Au début, la petite amie de Gein, Adeline Watkins (interprétée par Suzanna Son), lui montre des photographies d’atrocités nazies – qui, selon les rapports, auraient réellement influencé le meurtrier – ainsi qu’un article consacré à Christine Jorgensen, devenue en 1952 la première personne connue aux États-Unis à avoir subi une chirurgie d’affirmation de genre. Ces images éveillent la curiosité de Gein.
Tout au long de la série, on le voit enfiler des vêtements féminins et des morceaux de peau, se masturber en lingerie, scènes présentées sans réelle distance. (Il est peu probable que le spectateur moyen connaisse les notions de gynéphilie ou d’autogynéphilie, souvent controversées et abusivement associées à la transidentité.) Dans les derniers épisodes, Ed Gein converse depuis sa cellule avec Jorgensen à travers un poste radio amateur, dans un échange imaginaire où celle-ci lui affirme qu’il n’est pas transgenre.
« Je ne crois pas que vous et moi soyons semblables, dit Jorgensen au tueur. Le transsexuel est rarement l’auteur de violence, monsieur Gein.
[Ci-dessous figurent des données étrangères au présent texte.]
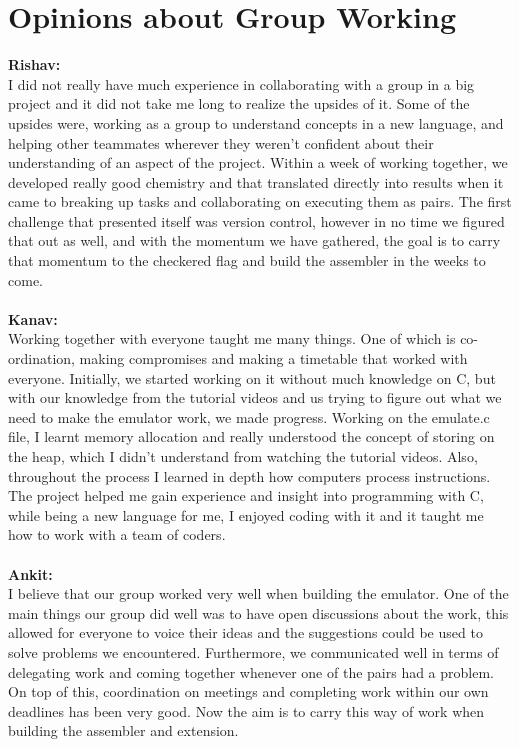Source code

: \documentclass[a4paper]{article}
\begin{document}
\section{Opinions about Group Working}
\textbf{Rishav:}\\
I did not really have much experience in collaborating with a group in a big project and it did not take me long to realize the upsides of it. Some of the upsides were, working as a group to understand concepts in a new language, and helping other teammates wherever they weren't confident about their understanding of an aspect of the project. Within a week of working together, we developed really good chemistry and that translated directly into results when it came to breaking up tasks and collaborating on executing them as pairs. The first challenge that presented itself was version control, however in no time we figured that out as well, and with the momentum we have gathered, the goal is to carry that momentum to the checkered flag and build the assembler in the weeks to come.
\\\\
\textbf{Kanav:}\\
Working together with everyone taught me many things. One of which is co-ordination, making compromises and making a timetable that worked with everyone. Initially, we started working on it without much knowledge on C, but with our knowledge from the tutorial videos and us trying to figure out what we need to make the emulator work, we made progress. Working on the emulate.c file, I learnt memory allocation and really understood the concept of storing on the heap, which I didn’t understand from watching the tutorial videos. Also, throughout the process I learned in depth how computers process instructions. The project helped me gain experience and insight into programming with C, while being a new language for me, I enjoyed coding with it and it taught me how to work with a team of coders.
\\\\
\textbf{Ankit:}\\
I believe that our group worked very well when building the emulator. One of the main things our group did well was to have open discussions about the work, this allowed for everyone to voice their ideas and the suggestions could be used to solve problems we encountered. Furthermore, we communicated well in terms of delegating work and coming together whenever one of the pairs had a problem. On top of this, coordination on meetings and completing work within our own deadlines has been very good. Now the aim is to carry this way of work when building the assembler and extension. 
\end{document}
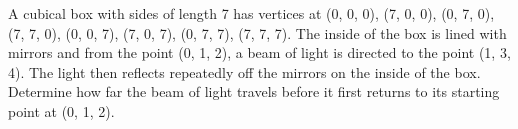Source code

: A cubical box with sides of length 7 has vertices at (0, 0, 0), (7, 0, 0), (0,
7, 0), (7, 7, 0), (0, 0, 7), (7, 0, 7), (0, 7, 7), (7, 7, 7). The inside of
the box is lined with mirrors and from the point (0, 1, 2), a beam of light
is directed to the point (1, 3, 4). The light then reflects repeatedly off
the mirrors on the inside of the box. Determine how far the beam of light
travels before it first returns to its starting point at (0, 1, 2).
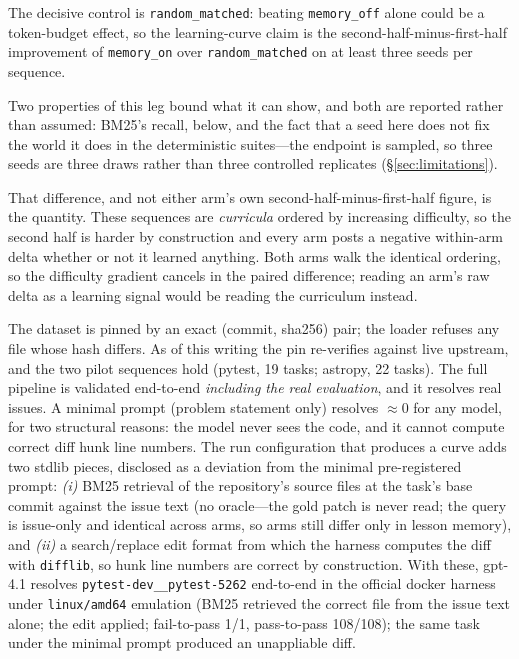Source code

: The decisive control is \texttt{random\_matched}: beating
\texttt{memory\_off} alone could be a token-budget effect, so the
learning-curve claim is the second-half-minus-first-half improvement of
\texttt{memory\_on} over \texttt{random\_matched} on at least three
seeds per sequence.

Two properties of this leg bound what it can show, and both are reported
rather than assumed: BM25's recall, below, and the fact that a seed here
does not fix the world it does in the deterministic suites---the endpoint
is sampled, so three seeds are three draws rather than three controlled
replicates (\S\ref{sec:limitations}).

That difference, and not either arm's own second-half-minus-first-half
figure, is the quantity. These sequences are \emph{curricula} ordered by
increasing difficulty, so the second half is harder by construction and
every arm posts a negative within-arm delta whether or not it learned
anything. Both arms walk the identical ordering, so the difficulty
gradient cancels in the paired difference; reading an arm's raw delta as
a learning signal would be reading the curriculum instead.

The dataset is pinned by an exact (commit, sha256) pair; the loader
refuses any file whose hash differs. As of this writing the pin
re-verifies against live upstream, and the two pilot sequences hold
(pytest, 19 tasks; astropy, 22 tasks). The full pipeline is validated
end-to-end \emph{including the real evaluation}, and it resolves real
issues. A minimal prompt (problem statement only) resolves $\approx 0$ for
any model, for two structural reasons: the model never sees the code, and
it cannot compute correct diff hunk line numbers. The run configuration
that produces a curve adds two stdlib pieces, disclosed as a deviation
from the minimal pre-registered prompt: \emph{(i)} BM25 retrieval of the
repository's source files at the task's base commit against the issue text
(no oracle---the gold patch is never read; the query is issue-only and
identical across arms, so arms still differ only in lesson memory), and
\emph{(ii)} a search/replace edit format from which the harness computes
the diff with \texttt{difflib}, so hunk line numbers are correct by
construction. With these, gpt-4.1 resolves \texttt{pytest-dev\_\_pytest-5262}
end-to-end in the official docker harness under \texttt{linux/amd64}
emulation (BM25 retrieved the correct file from the issue text alone; the
edit applied; fail-to-pass 1/1, pass-to-pass 108/108); the same task under
the minimal prompt produced an unappliable diff.

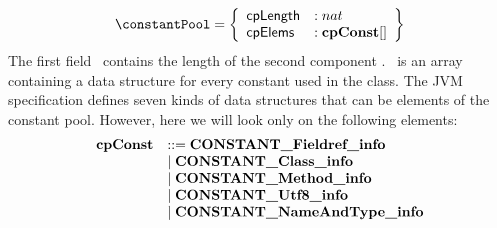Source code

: $$ 
\begin{array}{l}
         \constantPool = \left\{\begin{array}{ll} \cpLength    & :   nat \\
                                                  \cpElems   & :   \classConst [ ]
	                        \end{array} \right\}
   \end{array} 
$$
The first field \cpLength \  contains the length of the second component \cpElems. \cpElems \
is an array containing a data structure for every constant used in the class. The JVM specification defines
 seven kinds of data structures that can be elements of the constant pool.
However, here we will look only on the following elements:
$$ \begin{array}{ll}\mbox{\rm\textbf{cpConst}} & ::=   \mbox{\rm\textbf{CONSTANT\_Fieldref\_info}} \\
		     & \mid \mbox{\rm\textbf{CONSTANT\_Class\_info}} \\
		     & \mid \mbox{\rm\textbf{CONSTANT\_Method\_info}}\\
		      & \mid \mbox{\rm \textbf{CONSTANT\_Utf8\_info}} \\
		      & \mid \mbox{\rm \textbf{CONSTANT\_NameAndType\_info}}
                    \end{array}$$


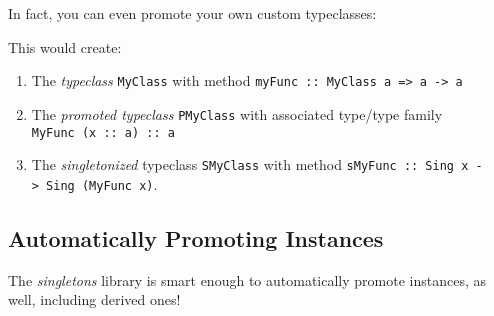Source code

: \documentclass[]{article}
\newenvironment{Shaded}{}{}
\newcommand{\FunctionTok}[1]{\textcolor[rgb]{0.02,0.16,0.49}{#1}}
\newcommand{\NormalTok}[1]{#1}
\begin{document}
In fact, you can even promote your own custom typeclasses:

\begin{Shaded}
\end{Shaded}

This would create:

\begin{enumerate}
\def\labelenumi{\arabic{enumi}.}
\tightlist
\item
  The \emph{typeclass} \texttt{MyClass} with method
  \texttt{myFunc\ ::\ MyClass\ a\ =\textgreater{}\ a\ -\textgreater{}\ a}
\item
  The \emph{promoted typeclass} \texttt{PMyClass} with associated type/type
  family \texttt{MyFunc\ (x\ ::\ a)\ ::\ a}
\item
  The \emph{singletonized} typeclass \texttt{SMyClass} with method
  \texttt{sMyFunc\ ::\ Sing\ x\ -\textgreater{}\ Sing\ (MyFunc\ x)}.
\end{enumerate}

\hypertarget{automatically-promoting-instances}{%
\subsection{Automatically Promoting
Instances}\label{automatically-promoting-instances}}

The \emph{singletons} library is smart enough to automatically promote
instances, as well, including derived ones!

\begin{Shaded}
\end{Shaded}
\end{document}
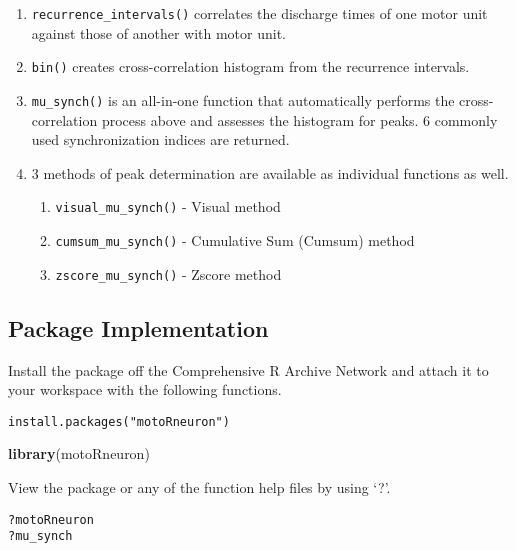 \documentclass[]{article}
\newenvironment{Shaded}{\begin{snugshade}}{\end{snugshade}}
\newcommand{\KeywordTok}[1]{\textcolor[rgb]{0.13,0.29,0.53}{\textbf{#1}}}
\newcommand{\NormalTok}[1]{#1}
\providecommand{\tightlist}{%
  \setlength{\itemsep}{0pt}\setlength{\parskip}{0pt}}
\begin{document}
\begin{enumerate}
\def\labelenumi{\arabic{enumi})}
\tightlist
\item
  \texttt{recurrence\_intervals()} correlates the discharge times of one
  motor unit against those of another with motor unit.
\item
  \texttt{bin()} creates cross-correlation histogram from the recurrence
  intervals.
\item
  \texttt{mu\_synch()} is an all-in-one function that automatically
  performs the cross-correlation process above and assesses the
  histogram for peaks. 6 commonly used synchronization indices are
  returned.
\item
  3 methods of peak determination are available as individual functions
  as well.

  \begin{enumerate}
  \def\labelenumii{\arabic{enumii})}
  \tightlist
  \item
    \texttt{visual\_mu\_synch()} - Visual method
  \item
    \texttt{cumsum\_mu\_synch()} - Cumulative Sum (Cumsum) method
  \item
    \texttt{zscore\_mu\_synch()} - Zscore method
  \end{enumerate}
\end{enumerate}

\subsection{Package Implementation}\label{package-implementation}

Install the package off the Comprehensive R Archive Network and attach
it to your workspace with the following functions.

\begin{verbatim}
install.packages("motoRneuron")
\end{verbatim}

\begin{Shaded}
\begin{Highlighting}[]
\KeywordTok{library}\NormalTok{(motoRneuron)}
\end{Highlighting}
\end{Shaded}

View the package or any of the function help files by using `?'.

\begin{verbatim}
?motoRneuron
?mu_synch
\end{verbatim}
\end{document}
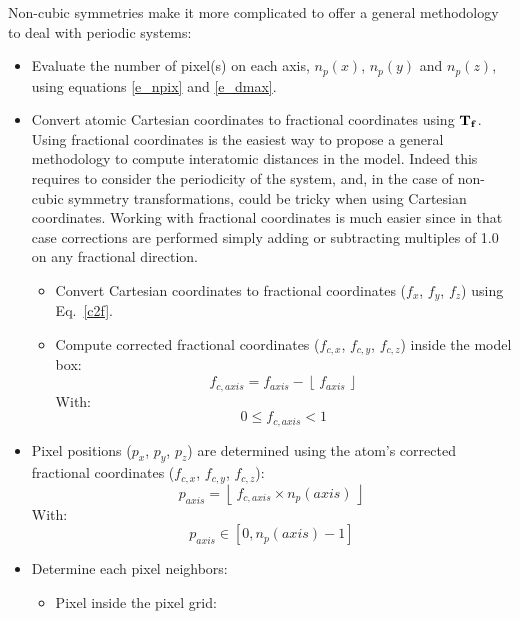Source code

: \documentclass[9pt,tutorial]{livecoms}
\newcommand{\Tf}{{\text{\bf{T}}_{\bf{f}}}}
\begin{document}
Non-cubic symmetries make it more complicated to offer a general methodology to deal with periodic systems:  
\begin{itemize}
\item[1.] Evaluate the number of pixel(s) on each axis, $n_{p}(x)$, $n_{p}(y)$ and $n_{p}(z)$, using equations \ref{e_npix} and \ref{e_dmax}. 
\vspace{0.125cm}
\item[2.] Convert atomic Cartesian coordinates to fractional coordinates using $\Tf$. \\
Using fractional coordinates is the easiest way to propose a general methodology to compute interatomic distances in the model.  
Indeed this requires to consider the periodicity of the system, and, in the case of non-cubic symmetry transformations, could be tricky when using Cartesian coordinates. 
Working with fractional coordinates is much easier since in that case corrections are performed simply adding or subtracting multiples of 1.0 on any fractional direction.
\begin{itemize}
\item Convert Cartesian coordinates to fractional coordinates ($f_{x}$, $f_{y}$, $f_{z}$) using Eq.~\ref{c2f}. 
\item Compute corrected fractional coordinates ($f_{c,x}$, $f_{c,y}$, $f_{c,z}$) inside the model box:
\begin{equation}
f_{c,axis} = f_{axis} - \left\lfloor\ f_{axis}\ \right\rfloor
\end{equation}
With:
\begin{equation}
0 \le f_{c,axis} < 1
\end{equation}
\end{itemize}
\vspace{0.125cm}
\item[3.] Pixel positions ($p_x$, $p_y$, $p_z$) are determined using the atom's corrected fractional coordinates ($f_{c,x}$, $f_{c,y}$, $f_{c,z}$):
\begin{equation}
p_{axis} = \left\lfloor\ f_{c,axis} \times n_{p}(axis)\ \right\rfloor
\end{equation}
With:
\begin{equation}
p_{axis} \in [0, n_{p}(axis)-1]
\end{equation}
\item[4.] Determine each pixel neighbors: 
\begin{itemize}
\item Pixel inside the pixel grid: \\
\begin{center}

\end{center}
\end{itemize}
\end{itemize}
\end{document}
Nous en sommes bien plus souvent les victimes. »
Ainsi, de nombreux commentateurs activistes diront que bien que la série cherche à déconstruire le cliché du tueur trans, elle ne le fait qu’après avoir largement profité du fantasme d’un homme dansant dans les vêtements de sa mère et convoitant la lingerie de sa compagne.
« Il était très important pour nous d’établir cette distinction, expliquait le co-scénariste Ian Brennan à Tudum : dire clairement : "Regardez, ce sont deux choses totalement différentes." »
Mais malgré cette intention affichée de rompre avec la mythologie culturelle de Ed Gein, Monster demeure fascinée par elle. Une grande partie de la série se concentre sur la genèse de Psychose et de Massacre à la tronçonneuse, deux œuvres construites sur la dimension sensationnaliste de ses crimes plutôt que sur ce que Harmony Colangelo décrit comme « la réalité narrativement insatisfaisante » : celle d’un homme profondément malade, incapable de gérer son deuil, marqué par des années de traumatisme religieux.
« On continue d’alimenter la légende d’Ed Gein parce que, face au choix entre la vérité et la légende, on choisit toujours d’imprimer la légende », conclut Colangelo.
Reste à savoir si Monster : Ed Gein pourra – ou voudra – avoir un effet positif dans le débat actuel, biaisé, autour des personnes trans et de la violence. Les précédentes saisons de la série ont pourtant suscité de véritables réflexions sociales : celle sur Jeffrey Dahmer avait ouvert un débat sur l’exploitation des histoires de victimes noires et handicapées à des fins de divertissement, tandis que la saison suivante, consacrée aux frères Menendez, avait conduit à reconsidérer leur culpabilité.
Avec Ed Gein, Murphy s’empare d’un sujet brûlant qui traverse déjà l’espace public.
Mais y apporte-t-il vraiment quelque chose d’utile ? Certaines vieilles histoires, comme les corps des tombes du Wisconsin, gagneraient peut-être à rester enfouies.